= Aim of the exercise =
Every line of the material that mentions the word "Tampermonkey" should be copied out.

Data to use Start Marker

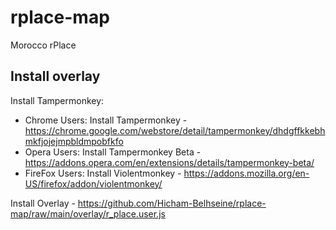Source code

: # rplace-map
Morocco rPlace

## Install overlay
Install Tampermonkey:

- Chrome Users: Install Tampermonkey - https://chrome.google.com/webstore/detail/tampermonkey/dhdgffkkebhmkfjojejmpbldmpobfkfo 
- Opera Users: Install Tampermonkey Beta - https://addons.opera.com/en/extensions/details/tampermonkey-beta/
- FireFox Users: Install Violentmonkey - https://addons.mozilla.org/en-US/firefox/addon/violentmonkey/

Install Overlay - https://github.com/Hicham-Belhseine/rplace-map/raw/main/overlay/r_place.user.js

Data to use End Marker

= Solution for this exercise =
Install Tampermonkey:
- Chrome Users: Install Tampermonkey - https://chrome.google.com/webstore/detail/tampermonkey/dhdgffkkebhmkfjojejmpbldmpobfkfo 
- Opera Users: Install Tampermonkey Beta - https://addons.opera.com/en/extensions/details/tampermonkey-beta/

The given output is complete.